HomeScale uses a full GitOps model: this repository is the source of truth for every cluster. Nothing is applied manually except the one-time bootstrap. All ongoing changes flow through a pull request.

GitOps loop

┌─────────────┐    PR merged     ┌──────────────┐    Terraform apply   ┌───────────────────┐
│  Git (main) │ ───────────────► │  CI: deploy  │ ───────────────────► │ Cloud resources   │
└─────────────┘                  └──────────────┘                       │ (Cloudflare, NB…) │
       │                                │                               └───────────────────┘
       │                                │ Omni cluster template sync
       │                                ▼
       │                         ┌──────────────┐
       │                         │ Omni / Talos │  (cluster config, node assignments)
       │                         └──────────────┘
       │  ArgoCD polls every 30 s
┌─────────────────────────────────────────────────────┐
│  ArgoCD (on each cluster)                           │
│  ┌──────────────────────────┐                       │
│  │  app-of-apps (apps.yaml) │  two sources:         │
│  │  • clusters/<cluster>/   │  raw manifests        │
│  │  • apps/                 │  Helm → Applications  │
│  └──────────────────────────┘                       │
│              │ generates per-app ArgoCD Application  │
│              ▼                                       │
│  ┌──────────────────────────────────────────────┐   │
│  │  ArgoCD Application (one per enabled app)    │   │
│  │  → syncs apps/<name>/ Helm chart to cluster  │   │
│  └──────────────────────────────────────────────┘   │
└─────────────────────────────────────────────────────┘

App-of-apps pattern

Each cluster bootstraps with a single ArgoCD app-of-apps (clusters/<cluster>/apps.yaml) applied manually once.

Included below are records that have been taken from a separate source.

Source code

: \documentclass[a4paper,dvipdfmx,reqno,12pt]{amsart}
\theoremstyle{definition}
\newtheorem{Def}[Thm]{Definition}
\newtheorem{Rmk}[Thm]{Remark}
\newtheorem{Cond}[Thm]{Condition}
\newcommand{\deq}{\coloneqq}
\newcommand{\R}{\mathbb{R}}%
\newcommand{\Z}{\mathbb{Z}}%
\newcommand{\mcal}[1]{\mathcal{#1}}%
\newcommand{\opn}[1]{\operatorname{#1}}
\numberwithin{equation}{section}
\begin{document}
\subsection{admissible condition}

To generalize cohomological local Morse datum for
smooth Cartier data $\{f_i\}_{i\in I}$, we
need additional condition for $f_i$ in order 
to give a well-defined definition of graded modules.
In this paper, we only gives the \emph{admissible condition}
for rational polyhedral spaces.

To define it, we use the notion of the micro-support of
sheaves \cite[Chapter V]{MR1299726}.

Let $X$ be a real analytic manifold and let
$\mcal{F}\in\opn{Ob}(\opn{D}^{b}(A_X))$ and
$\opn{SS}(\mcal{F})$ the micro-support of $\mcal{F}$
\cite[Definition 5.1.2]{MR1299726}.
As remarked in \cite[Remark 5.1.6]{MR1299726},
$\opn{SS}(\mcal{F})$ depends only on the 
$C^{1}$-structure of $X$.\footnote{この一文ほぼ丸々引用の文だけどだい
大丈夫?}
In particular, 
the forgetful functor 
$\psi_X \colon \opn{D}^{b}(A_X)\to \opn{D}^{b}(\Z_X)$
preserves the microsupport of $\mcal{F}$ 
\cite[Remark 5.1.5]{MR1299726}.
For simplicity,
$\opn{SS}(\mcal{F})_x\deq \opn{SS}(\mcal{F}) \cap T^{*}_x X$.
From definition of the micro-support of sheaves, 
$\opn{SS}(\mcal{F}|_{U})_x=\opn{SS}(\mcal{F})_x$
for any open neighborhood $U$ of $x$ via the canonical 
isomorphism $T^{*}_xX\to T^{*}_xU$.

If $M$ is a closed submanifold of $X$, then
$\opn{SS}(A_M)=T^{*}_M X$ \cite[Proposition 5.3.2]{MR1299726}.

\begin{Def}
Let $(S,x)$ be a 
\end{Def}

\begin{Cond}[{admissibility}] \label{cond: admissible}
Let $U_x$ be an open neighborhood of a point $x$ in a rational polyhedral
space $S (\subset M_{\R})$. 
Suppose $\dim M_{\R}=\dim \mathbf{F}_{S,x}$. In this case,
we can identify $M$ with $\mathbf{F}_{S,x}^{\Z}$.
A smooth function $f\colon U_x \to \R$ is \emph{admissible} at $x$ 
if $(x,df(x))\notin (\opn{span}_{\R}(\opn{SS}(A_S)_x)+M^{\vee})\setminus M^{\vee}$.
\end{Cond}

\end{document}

That app has two sources:

  1. clusters/<cluster>/ — any raw Kubernetes manifests scoped to that cluster (e.g. cluster-specific CRs, Omni machine selectors)
  2. apps/ — the Helm chart that reads every apps/*/app.yaml and renders one ArgoCD Application per enabled app

From that point on ArgoCD self-manages: changes to this repo are picked up automatically within the configured reconciliation interval (timeout.reconciliation: 30s).

App catalog (apps/)

apps/ is a Helm chart. apps/templates/applications.yaml loops over every apps/*/app.yaml using Helm fileset + fromYaml and generates an ArgoCD Application for each app that is enabled for the current cluster.

Enabling / disabling apps per cluster

Each app.yaml has a defaultDeploy boolean and optional per-cluster overrides under clusters.<name>:

defaultDeploy: false        # don't deploy everywhere by default
clusters:
  boa1-prod:
    deploy: true            # enable only on this cluster
    values:
      replicaCount: 3       # cluster-specific value override (deep-merged)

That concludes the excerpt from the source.